I'm not saying I like KOSA, but my reading is it explicitly does not apply to adult-only services (who make reasonable steps to enforce this). If, for example, WhatsApp split into an "open network" and a "verified 18+ network" then the latter would be ok for KOSA even if the latter is used for general chat and not just porn and sexting. It would even be a start if they enforced the, mostly theoretical, 13 lower age limit for meta products.

(Lest anyone think this is unrealistic, in Israel there are already separate phones and services only for the ultra-orthodox, so they don't encounter anything "unholy" there.)

(And fetlife will probably carry on as usual.)

Personally, I wish more of the reaction to unreasonable "think of the children" plans would be to reply with reasonable plans. If the choice is between doing too much and doing nothing at all, we'll end up with too much somewhere down the line.

By @red_admiral - 4 months
> There's a lot more to KOSA than just the "duty of care" requirement. But basically, all of it comes down to the same fundamental flaw. At the heart of KOSA—and so many online child "protection" bills—is the pretense that it's possible to eradicate problems associated with young people if only big tech companies would do better. > > Online bullying is bad, of course. But bullying in general is bad, and bullying existed long before the internet. So did teens with eating disorders, problematic media habits, mental health issues, and risky or dumb decisions regarding sex and intoxicating substances.

Ok, I call "logical fallacy" on this argument.

However bad KOSA is, the quoted text feels a bit like saying "we'll never prevent all crime, so we will abolish the police and stop prosecuting _any_ crime". If there's a political amount-of-crime lever, you might never be able to pull it all the way over, but you very much can nudge it a little bit in either direction.

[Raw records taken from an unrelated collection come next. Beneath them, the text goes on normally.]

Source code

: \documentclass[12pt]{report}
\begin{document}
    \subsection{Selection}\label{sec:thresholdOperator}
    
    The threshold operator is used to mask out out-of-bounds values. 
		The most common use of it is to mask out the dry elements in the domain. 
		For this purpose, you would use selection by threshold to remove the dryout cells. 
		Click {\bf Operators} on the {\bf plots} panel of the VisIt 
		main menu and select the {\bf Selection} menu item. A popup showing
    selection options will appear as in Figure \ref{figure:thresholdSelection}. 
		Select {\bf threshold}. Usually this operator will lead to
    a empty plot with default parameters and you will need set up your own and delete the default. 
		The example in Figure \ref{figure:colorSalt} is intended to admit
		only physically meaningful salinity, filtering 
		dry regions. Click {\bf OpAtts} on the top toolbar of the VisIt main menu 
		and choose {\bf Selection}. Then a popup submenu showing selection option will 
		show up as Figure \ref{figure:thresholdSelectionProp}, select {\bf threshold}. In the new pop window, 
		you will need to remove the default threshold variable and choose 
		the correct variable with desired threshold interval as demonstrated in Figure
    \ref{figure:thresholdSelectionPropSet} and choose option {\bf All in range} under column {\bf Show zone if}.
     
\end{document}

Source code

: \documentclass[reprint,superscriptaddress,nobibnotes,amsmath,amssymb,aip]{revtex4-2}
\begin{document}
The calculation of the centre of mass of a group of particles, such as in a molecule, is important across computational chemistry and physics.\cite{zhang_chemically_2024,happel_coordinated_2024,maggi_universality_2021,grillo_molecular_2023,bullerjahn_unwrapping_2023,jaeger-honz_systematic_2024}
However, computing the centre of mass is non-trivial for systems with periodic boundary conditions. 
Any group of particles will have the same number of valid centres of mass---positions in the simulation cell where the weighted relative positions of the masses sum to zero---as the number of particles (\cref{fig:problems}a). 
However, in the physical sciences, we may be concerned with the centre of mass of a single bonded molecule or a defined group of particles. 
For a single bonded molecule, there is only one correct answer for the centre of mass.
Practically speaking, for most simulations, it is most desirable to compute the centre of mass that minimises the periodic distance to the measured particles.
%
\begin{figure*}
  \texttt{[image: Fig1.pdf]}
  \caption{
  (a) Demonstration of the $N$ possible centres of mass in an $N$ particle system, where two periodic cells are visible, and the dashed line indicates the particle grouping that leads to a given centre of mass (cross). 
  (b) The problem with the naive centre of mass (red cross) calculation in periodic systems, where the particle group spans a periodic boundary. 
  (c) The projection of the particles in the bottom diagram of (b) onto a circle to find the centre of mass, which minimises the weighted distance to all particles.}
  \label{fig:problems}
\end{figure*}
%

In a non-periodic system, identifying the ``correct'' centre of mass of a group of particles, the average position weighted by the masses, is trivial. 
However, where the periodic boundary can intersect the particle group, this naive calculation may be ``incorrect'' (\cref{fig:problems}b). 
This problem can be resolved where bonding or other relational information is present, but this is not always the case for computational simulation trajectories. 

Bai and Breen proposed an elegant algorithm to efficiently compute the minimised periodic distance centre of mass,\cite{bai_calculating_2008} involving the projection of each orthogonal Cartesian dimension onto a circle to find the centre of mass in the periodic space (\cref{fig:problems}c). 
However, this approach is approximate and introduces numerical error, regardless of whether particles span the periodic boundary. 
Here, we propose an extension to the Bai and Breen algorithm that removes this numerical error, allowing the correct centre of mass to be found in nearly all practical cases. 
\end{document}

A properly written and thought out bill would not eradicate, but reduce, the cited problems, and it would make big tech, social media and advertising companies do a lot better than the worst excesses we see nowadays. There's a good argument that KOSA is not that bill, but to the extent that the quoted argument would also apply to a better thought out bill, I find the argument overly generalizing and invalid.

Or, for another example, gun crime exists all over the world (organised crime will always find a way - the Yakuza manage it even in Japan). But it's certainly the case that some countries have a lot more gun crimes than others. This argument is essentially saying that even if we had Japan's gun laws, there'd still be some gun crime, which is true but misses the point that there wouldn't be the same amount of gun crime.

Bullying existed before the internet, but the internet has certainly enabled new kinds of bullying, and it's possible the internet has drastically increased the amount of bullying. Eating disorders existed before the internet, forums where you upload a photo and others tell you you're definitely fat and should kill yourself, not so much.

It annoys me when someone tries to shoot down a low-quality bill with an equally low-quality argument. We can do better than this.